At the same time, the two colorectal CSC markers CD133 and CD44 of secondary tumorsphere cells were assessed using flow cytometry (Fig. 5B). Consistent with the immunofluorescence results, bufalin antagonized the effects of cisplatin with regard to the expression of CD133 and CD44.

Finally, secondary tumorspheres underwent protein extraction to test the expression of stemness markers using western blotting. As shown in Fig. 5C, secondary tumorsphere cells treated with cisplatin (both HCT116 and LoVo cell lines) displayed higher expression of CD133, CD44, NANOG, OCT4, SOX2, and ABCG2 proteins compared to the control. Bufalin decreased their protein expression alone. In addition, high expression of these proteins induced by cisplatin could be reversed by bufalin. These data further supported the effect of bufalin against cisplatin-induced stemness.

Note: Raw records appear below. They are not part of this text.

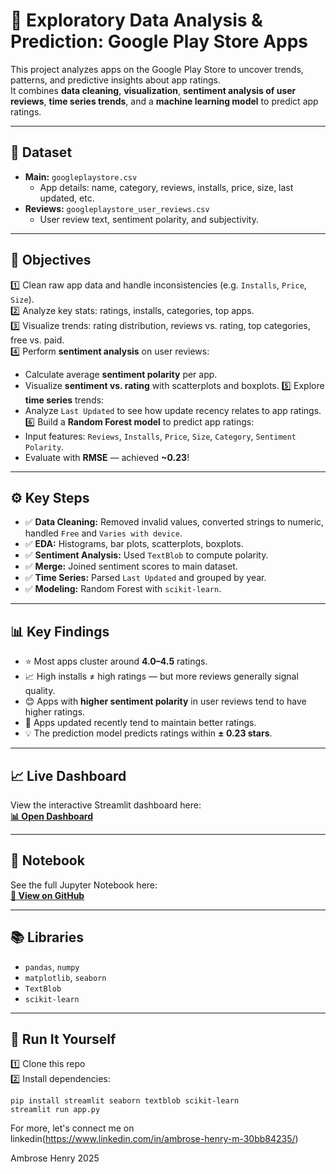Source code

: # 📱 Exploratory Data Analysis & Prediction: Google Play Store Apps

This project analyzes apps on the Google Play Store to uncover trends, patterns, and predictive insights about app ratings.  
It combines **data cleaning**, **visualization**, **sentiment analysis of user reviews**, **time series trends**, and a **machine learning model** to predict app ratings.

---

## 📌 **Dataset**

- **Main:** `googleplaystore.csv`  
  - App details: name, category, reviews, installs, price, size, last updated, etc.
- **Reviews:** `googleplaystore_user_reviews.csv`  
  - User review text, sentiment polarity, and subjectivity.

---

## 🎯 **Objectives**

1️⃣ Clean raw app data and handle inconsistencies (e.g. `Installs`, `Price`, `Size`).  
2️⃣ Analyze key stats: ratings, installs, categories, top apps.  
3️⃣ Visualize trends: rating distribution, reviews vs. rating, top categories, free vs. paid.  
4️⃣ Perform **sentiment analysis** on user reviews:
   - Calculate average **sentiment polarity** per app.
   - Visualize **sentiment vs. rating** with scatterplots and boxplots.
5️⃣ Explore **time series** trends:
   - Analyze `Last Updated` to see how update recency relates to app ratings.
6️⃣ Build a **Random Forest model** to predict app ratings:
   - Input features: `Reviews`, `Installs`, `Price`, `Size`, `Category`, `Sentiment Polarity`.
   - Evaluate with **RMSE** — achieved **~0.23**!

---

## ⚙️ **Key Steps**

- ✅ **Data Cleaning:** Removed invalid values, converted strings to numeric, handled `Free` and `Varies with device`.
- ✅ **EDA:** Histograms, bar plots, scatterplots, boxplots.
- ✅ **Sentiment Analysis:** Used `TextBlob` to compute polarity.
- ✅ **Merge:** Joined sentiment scores to main dataset.
- ✅ **Time Series:** Parsed `Last Updated` and grouped by year.
- ✅ **Modeling:** Random Forest with `scikit-learn`.

---

## 📊 **Key Findings**

- ⭐ Most apps cluster around **4.0–4.5** ratings.
- 📈 High installs ≠ high ratings — but more reviews generally signal quality.
- 😊 Apps with **higher sentiment polarity** in user reviews tend to have higher ratings.
- 🔄 Apps updated recently tend to maintain better ratings.
- 💡 The prediction model predicts ratings within **± 0.23 stars**.

---

## 📈 **Live Dashboard**

View the interactive Streamlit dashboard here:  
**[📊 Open Dashboard]()**

---

## 📂 **Notebook**

See the full Jupyter Notebook here:  
**[📘 View on GitHub](https://github.com/IamAmbrose/google_play_store_apps/blob/main/google%20play%20store%20app%20.ipynb)**

---

## 📚 **Libraries**

- `pandas`, `numpy`
- `matplotlib`, `seaborn`
- `TextBlob`
- `scikit-learn`

---

## 🚀 **Run It Yourself**

1️⃣ Clone this repo  
2️⃣ Install dependencies:
```
pip install streamlit seaborn textblob scikit-learn
streamlit run app.py
```
For more, let's connect me on linkedin(https://www.linkedin.com/in/ambrose-henry-m-30bb84235/)

Ambrose Henry
 2025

Studies have shown that acquired drug resistance is associated with increased expression of stemness markers induced by chemotherapeutic drugs (38,40,41). The results of this study also suggested that cisplatin increases the expression of stemness markers, while the effects of bufalin were the opposite. Therefore, we speculated that STSCs^cis had drug-resistant properties, while bufalin could inhibit this kind of acquired drug-resistance. To verify these speculations, we compared the sensitivity of STSCs^cis and parent cells to cisplatin. At the same time, we tested the synergistic effects of bufalin on the sensitivity of STSCs^cis to cisplatin. The STSCs^cis and their parent cells were seeded in 10% FBS RPMI-1640 medium at a density of 1×10⁴ cells/well, in a 96-well plate. Then, 5 nM bufalin and different concentrations of cisplatin were added for 48 h. The results of the cell viability assay using CCK8 are shown in Fig. 6A. The IC₅₀ (concentration that produces 50% inhibition) of cisplatin in HCT116-STSCs^cis was 18.06±1.43 µM, which was higher than that of HCT116 cells (IC₅₀=2.13±0.12 µM). Bufalin decreased the IC₅₀ of HCT116-STSCs^cis to 5.61±0.42 µM. Similarly, the IC₅₀ values of LoVo cells, LoVo-STSCs^cis, and LoVo-STSCs^cis treated with bufalin were 20.81±1.15, 2.13±0.19 and 4.9±0.23 µM, respectively.

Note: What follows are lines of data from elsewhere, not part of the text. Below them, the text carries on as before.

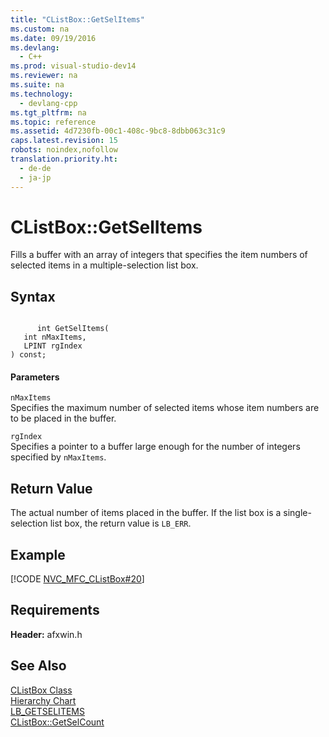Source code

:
 ```yaml
---
title: "CListBox::GetSelItems"
ms.custom: na
ms.date: 09/19/2016
ms.devlang: 
  - C++
ms.prod: visual-studio-dev14
ms.reviewer: na
ms.suite: na
ms.technology: 
  - devlang-cpp
ms.tgt_pltfrm: na
ms.topic: reference
ms.assetid: 4d7230fb-00c1-408c-9bc8-8dbb063c31c9
caps.latest.revision: 15
robots: noindex,nofollow
translation.priority.ht: 
  - de-de
  - ja-jp
---
```

# CListBox::GetSelItems
Fills a buffer with an array of integers that specifies the item numbers of selected items in a multiple-selection list box.  
  
## Syntax  
  
```  
  
      int GetSelItems(  
   int nMaxItems,  
   LPINT rgIndex   
) const;  
```  
  
#### Parameters  
 `nMaxItems`  
 Specifies the maximum number of selected items whose item numbers are to be placed in the buffer.  
  
 `rgIndex`  
 Specifies a pointer to a buffer large enough for the number of integers specified by `nMaxItems`.  
  
## Return Value  
 The actual number of items placed in the buffer. If the list box is a single-selection list box, the return value is `LB_ERR`.  
  
## Example  
 [!CODE [NVC_MFC_CListBox#20](../CodeSnippet/VS_Snippets_Cpp/NVC_MFC_CListBox#20)]  
  
## Requirements  
 **Header:** afxwin.h  
  
## See Also  
 [CListBox Class](../vs140/CListBox-Class.md)   
 [Hierarchy Chart](../vs140/Hierarchy-Chart.md)   
 [LB_GETSELITEMS](http://msdn.microsoft.com/library/windows/desktop/bb761311)   
 [CListBox::GetSelCount](../vs140/CListBox--GetSelCount.md)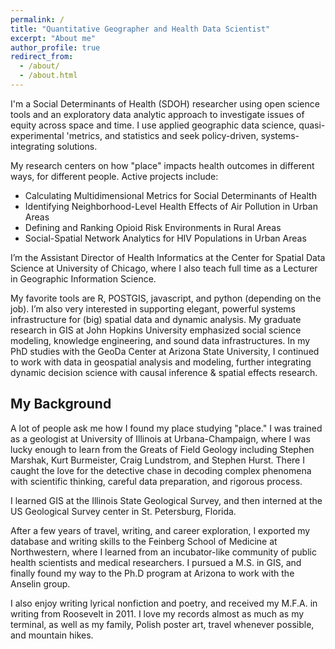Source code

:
 ```yaml
---
permalink: /
title: "Quantitative Geographer and Health Data Scientist"
excerpt: "About me"
author_profile: true
redirect_from: 
  - /about/
  - /about.html
---
```


I'm a Social Determinants of Health (SDOH) researcher using open science tools and an exploratory data analytic approach to investigate issues of equity across space and time. I use applied geographic data science, quasi-experimental 'metrics, and statistics and seek policy-driven, systems-integrating solutions. 

My research centers on how "place" impacts health outcomes in different ways, for different people. Active projects include:

   - Calculating Multidimensional Metrics for Social Determinants of Health
   - Identifying Neighborhood-Level Health Effects of Air Pollution in Urban Areas
   - Defining and Ranking Opioid Risk Environments in Rural Areas
   - Social-Spatial Network Analytics for HIV Populations in Urban Areas

I’m the Assistant Director of Health Informatics at the Center for Spatial Data Science at University of Chicago, where I also teach full time as a Lecturer in Geographic Information Science.

My favorite tools are R, POSTGIS, javascript, and python (depending on the job). I’m also very interested in supporting elegant, powerful systems infrastructure for (big) spatial data and dynamic analysis. My graduate research in GIS at John Hopkins University emphasized social science modeling, knowledge engineering, and sound data infrastructures. In my PhD studies with the GeoDa Center at Arizona State University, I continued to work with data in geospatial analysis and modeling, further integrating dynamic decision science with causal inference & spatial effects research.


My Background
-------
A lot of people ask me how I found my place studying "place." I was trained as a geologist at University of Illinois at Urbana-Champaign, where I was lucky enough to learn from the Greats of Field Geology including Stephen Marshak, Kurt Burmeister, Craig Lundstrom, and Stephen Hurst. There I caught the love for the detective chase in decoding complex phenomena with scientific thinking, careful data preparation, and rigorous process. 

I learned GIS at the Illinois State Geological Survey, and then interned at the US Geological Survey center in St. Petersburg, Florida. 

After a few years of travel, writing, and career exploration, I exported my database and writing skills to the Feinberg School of Medicine at Northwestern, where I learned from an incubator-like community of public health scientists and medical researchers. I pursued a M.S. in GIS, and finally found my way to the Ph.D program at Arizona to work with the Anselin group. 

I also enjoy writing lyrical nonfiction and poetry, and received my M.F.A. in writing from Roosevelt in 2011. I love my records almost as much as my terminal, as well as my family, Polish poster art, travel whenever possible, and mountain hikes.


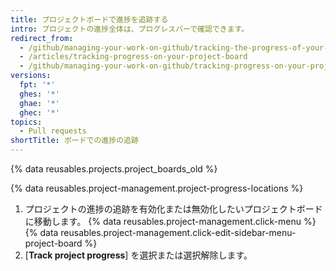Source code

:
 ```yaml
---
title: プロジェクトボードで進捗を追跡する
intro: プロジェクトの進捗全体は、プログレスバーで確認できます。
redirect_from:
  - /github/managing-your-work-on-github/tracking-the-progress-of-your-work-with-project-boards/tracking-progress-on-your-project-board
  - /articles/tracking-progress-on-your-project-board
  - /github/managing-your-work-on-github/tracking-progress-on-your-project-board
versions:
  fpt: '*'
  ghes: '*'
  ghae: '*'
  ghec: '*'
topics:
  - Pull requests
shortTitle: ボードでの進捗の追跡
---
```


{% data reusables.projects.project_boards_old %}

{% data reusables.project-management.project-progress-locations %}

1. プロジェクトの進捗の追跡を有効化または無効化したいプロジェクトボードに移動します。
{% data reusables.project-management.click-menu %}
{% data reusables.project-management.click-edit-sidebar-menu-project-board %}
4. [**Track project progress**] を選択または選択解除します。
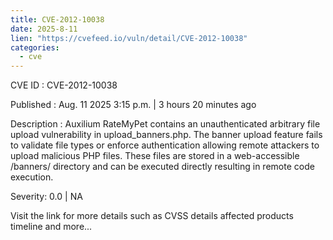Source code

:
 ```yaml
--- 
title: CVE-2012-10038
date: 2025-8-11
lien: "https://cvefeed.io/vuln/detail/CVE-2012-10038"
categories:
  - cve
---
```


CVE ID : CVE-2012-10038

Published :  Aug. 11
2025
3:15 p.m. | 3 hours
20 minutes ago

Description : Auxilium RateMyPet contains an unauthenticated arbitrary file upload vulnerability in upload_banners.php. The banner upload feature fails to validate file types or enforce authentication
allowing remote attackers to upload malicious PHP files. These files are stored in a web-accessible /banners/ directory and can be executed directly
resulting in remote code execution.

Severity: 0.0 | NA

Visit the link for more details
such as CVSS details
affected products
timeline
and more...
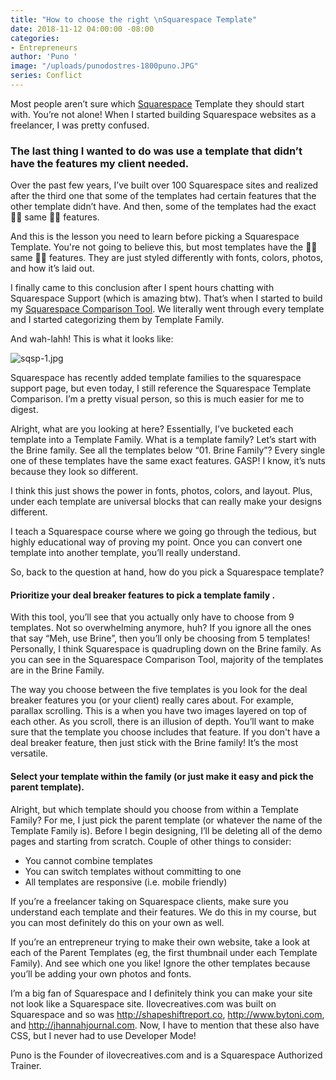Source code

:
 ```yaml
---
title: "How to choose the right \nSquarespace Template"
date: 2018-11-12 04:00:00 -08:00
categories:
- Entrepreneurs
author: 'Puno '
image: "/uploads/punodostres-1800puno.JPG"
series: Conflict
---
```


Most people aren’t sure which [Squarespace](https://www.squarespace.com/) Template they should start with. You’re not alone! When I started building Squarespace websites as a freelancer, I was pretty confused. 

### The last thing I wanted to do was use a template that didn’t have the features my client needed. 

Over the past few years, I’ve built over 100 Squarespace sites and realized after the third one that some of the templates had certain features that the other template didn’t have. And then, some of the templates had the exact 👏🏼 same 👏🏼 features.

And this is the lesson you need to learn before picking a Squarespace Template. You're not going to believe this, but most templates have the 👏🏼 same 👏🏼 features. They are just styled differently with fonts, colors, photos, and how it’s laid out. 

I finally came to this conclusion after I spent hours chatting with Squarespace Support (which is amazing btw). That’s when I started to build my [Squarespace Comparison Tool](https://ilovecreatives.com/squarespace-template-comparison#utm_source=yellow&utm_campaign=squarespace-online-course). We literally went through every template and I started categorizing them by Template Family.

And wah-lahh! This is what it looks like:

![sqsp-1.jpg](/uploads/sqsp-1.jpg)

Squarespace has recently added template families to the squarespace support page, but even today, I still reference the Squarespace Template Comparison. I’m a pretty visual person, so this is much easier for me to digest.

Alright, what are you looking at here? Essentially, I’ve bucketed each template into a Template Family. What is a template family? Let’s start with the Brine family. See all the templates below “01. Brine Family”? Every single one of these templates have the same exact features. GASP! I know, it’s nuts because they look so different. 

I think this just shows the power in fonts, photos, colors, and layout. Plus, under each template are universal blocks that can really make your designs different. 

I teach a Squarespace course where we going go through the tedious, but highly educational way of proving my point. Once you can convert one template into another template, you’ll really understand. 

So, back to the question at hand, how do you pick a Squarespace template? 

#### Prioritize your deal breaker features to pick a template family .

With this tool, you’ll see that you actually only have to choose from 9 templates. Not so overwhelming anymore, huh? If you ignore all the ones that say “Meh, use Brine”, then you’ll only be choosing from 5 templates! Personally, I think Squarespace is quadrupling down on the Brine family. As you can see in the Squarespace Comparison Tool, majority of the templates are in the Brine Family.

The way you choose between the five templates is you look for the deal breaker features you (or your client) really cares about. For example, parallax scrolling. This is a when you have two images layered on top of each other. As you scroll, there is an illusion of depth. You’ll want to make sure that the template you choose includes that feature. If you don't have a deal breaker feature, then just stick with the Brine family! It’s the most versatile.

#### Select your template within the family (or just make it easy and pick the parent template). 

Alright, but which template should you choose from within a Template Family? For me, I just pick the parent template (or whatever the name of the Template Family is). Before I begin designing, I’ll be deleting all of the demo pages and starting from scratch.
Couple of other things to consider:

- You cannot combine templates
- You can switch templates without committing to one
- All templates are responsive (i.e. mobile friendly)

If you’re a freelancer taking on Squarespace clients, make sure you understand each template and their features. We do this in my course, but you can most definitely do this on your own as well.

If you’re an entrepreneur trying to make their own website, take a look at each of the Parent Templates (eg, the first thumbnail under each Template Family). And see which one you like! Ignore the other templates because you’ll be adding your own photos and fonts.

I’m a big fan of Squarespace and I definitely think you can make your site not look like a Squarespace site. Ilovecreatives.com was built on Squarespace and so was http://shapeshiftreport.co, http://www.bytoni.com, and http://jhannahjournal.com. Now, I have to mention that these also have CSS, but I never had to use Developer Mode!

Puno is the Founder of ilovecreatives.com and is a Squarespace Authorized Trainer.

Apoptosis assay involving flow cytometry was used to verify the results of the cell viability assay (Fig. 6B). STSCs^cis were treated with 5 mM cisplatin, 5 nM bufalin, and their combination for 48 h, and the apoptosis rate was calculated. We found that the apoptosis rate with the combination was much higher than the rates with cisplatin and bufalin alone. The results further suggested that bufalin reverses the acquired drug-resistance induced by cisplatin in CRC cells.

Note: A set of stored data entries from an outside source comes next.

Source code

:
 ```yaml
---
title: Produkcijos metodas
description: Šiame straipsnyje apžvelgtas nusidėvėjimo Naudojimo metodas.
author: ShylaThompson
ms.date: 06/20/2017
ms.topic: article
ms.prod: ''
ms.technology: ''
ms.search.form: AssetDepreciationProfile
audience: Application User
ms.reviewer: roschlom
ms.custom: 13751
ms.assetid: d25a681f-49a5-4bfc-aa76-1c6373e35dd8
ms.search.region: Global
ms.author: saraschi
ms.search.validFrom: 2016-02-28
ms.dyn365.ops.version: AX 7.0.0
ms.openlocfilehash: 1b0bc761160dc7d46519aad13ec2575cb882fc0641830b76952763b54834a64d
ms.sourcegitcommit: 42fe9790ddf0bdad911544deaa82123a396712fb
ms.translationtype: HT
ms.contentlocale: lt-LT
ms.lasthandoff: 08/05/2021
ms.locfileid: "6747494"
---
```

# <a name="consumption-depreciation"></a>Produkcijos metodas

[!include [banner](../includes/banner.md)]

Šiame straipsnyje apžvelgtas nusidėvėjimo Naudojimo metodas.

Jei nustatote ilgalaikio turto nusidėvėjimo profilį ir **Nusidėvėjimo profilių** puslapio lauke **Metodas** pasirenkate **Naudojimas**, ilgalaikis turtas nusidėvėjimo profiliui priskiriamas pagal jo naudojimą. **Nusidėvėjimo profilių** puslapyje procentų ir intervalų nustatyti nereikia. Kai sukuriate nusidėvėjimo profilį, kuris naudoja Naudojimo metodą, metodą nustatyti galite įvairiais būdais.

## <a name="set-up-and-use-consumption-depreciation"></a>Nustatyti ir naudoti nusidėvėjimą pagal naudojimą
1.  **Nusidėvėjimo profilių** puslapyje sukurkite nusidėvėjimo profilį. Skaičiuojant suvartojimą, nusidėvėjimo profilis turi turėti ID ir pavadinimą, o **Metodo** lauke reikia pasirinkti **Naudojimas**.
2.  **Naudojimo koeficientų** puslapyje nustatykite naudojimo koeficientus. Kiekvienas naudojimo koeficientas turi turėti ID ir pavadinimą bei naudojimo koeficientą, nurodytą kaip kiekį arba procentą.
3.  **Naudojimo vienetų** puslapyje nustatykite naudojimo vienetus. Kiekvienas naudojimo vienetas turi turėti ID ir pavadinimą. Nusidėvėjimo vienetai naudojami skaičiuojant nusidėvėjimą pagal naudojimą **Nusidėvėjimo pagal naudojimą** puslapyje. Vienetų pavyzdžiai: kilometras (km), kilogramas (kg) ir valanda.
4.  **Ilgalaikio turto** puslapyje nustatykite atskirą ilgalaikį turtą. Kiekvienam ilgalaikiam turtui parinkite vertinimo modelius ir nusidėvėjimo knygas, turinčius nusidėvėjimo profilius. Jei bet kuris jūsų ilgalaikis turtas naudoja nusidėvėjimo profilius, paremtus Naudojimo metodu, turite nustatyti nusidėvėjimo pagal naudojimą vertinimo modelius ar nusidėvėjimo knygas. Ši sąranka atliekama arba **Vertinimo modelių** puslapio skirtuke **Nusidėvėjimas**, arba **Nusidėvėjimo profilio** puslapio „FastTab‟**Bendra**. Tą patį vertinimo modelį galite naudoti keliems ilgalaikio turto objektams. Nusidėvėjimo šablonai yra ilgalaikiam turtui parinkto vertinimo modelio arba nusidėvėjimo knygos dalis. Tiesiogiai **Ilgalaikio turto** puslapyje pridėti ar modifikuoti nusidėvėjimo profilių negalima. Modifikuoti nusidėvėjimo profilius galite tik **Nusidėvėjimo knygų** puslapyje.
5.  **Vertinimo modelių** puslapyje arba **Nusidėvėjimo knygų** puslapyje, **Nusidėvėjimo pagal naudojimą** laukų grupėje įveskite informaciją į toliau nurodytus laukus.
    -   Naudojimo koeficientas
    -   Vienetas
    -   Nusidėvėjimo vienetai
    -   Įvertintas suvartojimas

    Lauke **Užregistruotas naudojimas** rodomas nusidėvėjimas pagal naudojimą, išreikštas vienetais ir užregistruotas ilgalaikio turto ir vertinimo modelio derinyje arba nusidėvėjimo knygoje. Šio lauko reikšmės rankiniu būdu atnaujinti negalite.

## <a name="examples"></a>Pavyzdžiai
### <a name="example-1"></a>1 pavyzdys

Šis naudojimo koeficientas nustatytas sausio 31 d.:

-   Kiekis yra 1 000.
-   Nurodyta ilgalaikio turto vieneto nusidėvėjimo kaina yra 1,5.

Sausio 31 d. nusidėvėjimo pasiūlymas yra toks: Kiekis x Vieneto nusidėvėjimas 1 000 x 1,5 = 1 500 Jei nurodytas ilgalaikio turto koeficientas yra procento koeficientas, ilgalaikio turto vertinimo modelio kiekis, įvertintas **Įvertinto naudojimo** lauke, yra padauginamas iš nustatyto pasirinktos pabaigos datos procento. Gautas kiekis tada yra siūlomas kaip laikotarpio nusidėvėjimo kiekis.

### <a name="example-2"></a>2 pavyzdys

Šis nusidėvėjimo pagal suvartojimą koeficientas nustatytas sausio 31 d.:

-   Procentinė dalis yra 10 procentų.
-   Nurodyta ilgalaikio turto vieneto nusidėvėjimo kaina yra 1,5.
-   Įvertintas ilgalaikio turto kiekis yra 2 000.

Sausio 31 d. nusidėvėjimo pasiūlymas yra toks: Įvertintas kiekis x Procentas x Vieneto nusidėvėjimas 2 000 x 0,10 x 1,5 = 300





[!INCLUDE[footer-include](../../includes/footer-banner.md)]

In vitro studies have shown that bufalin could inhibit stemness and increase the sensitivity of cisplatin in CRC cells. To investigate the anti-stemness effect of bufalin in vivo, a subcutaneous xenograft model of HCT116 cells in nude mice was used. HCT116 cells were subcutaneously injected into nude mice for 2 weeks, and then, the mice were treated with cisplatin alone or cisplatin + bufalin for 3 weeks. After sacrifice, the tumor tissues were weighed and paraffin-embedded tissue blocks were created for immunohistochemistry and H&E staining. As shown in Fig. 7A and B, inhibition of tumor growth was greater with the combination of cisplatin and bufalin than with cisplatin alone. The tumor tissue weights also showed the synergistic effects of bufalin on cisplatin. According to the results of H&E staining (Fig. 7C), tumors treated with the combination of cisplatin and bufalin showed more cell vacuolization and nuclear shrinkage than with cisplatin alone.

The expression of CD133, CD44, NANOG, OCT4, SOX2, and ABCG2 was assessed using immunohistochemistry to evaluate the effect of bufalin on stemness in vivo. Similar to the in vitro results, immunohistochemistry showed that cisplatin alone increased the protein expression of stemness markers (Fig. 7C), while the combination of cisplatin and bufalin decreased the protein expression of stemness markers. These results suggested that bufalin increased the sensitive of cisplatin in CRC cells through a reduction in stemness.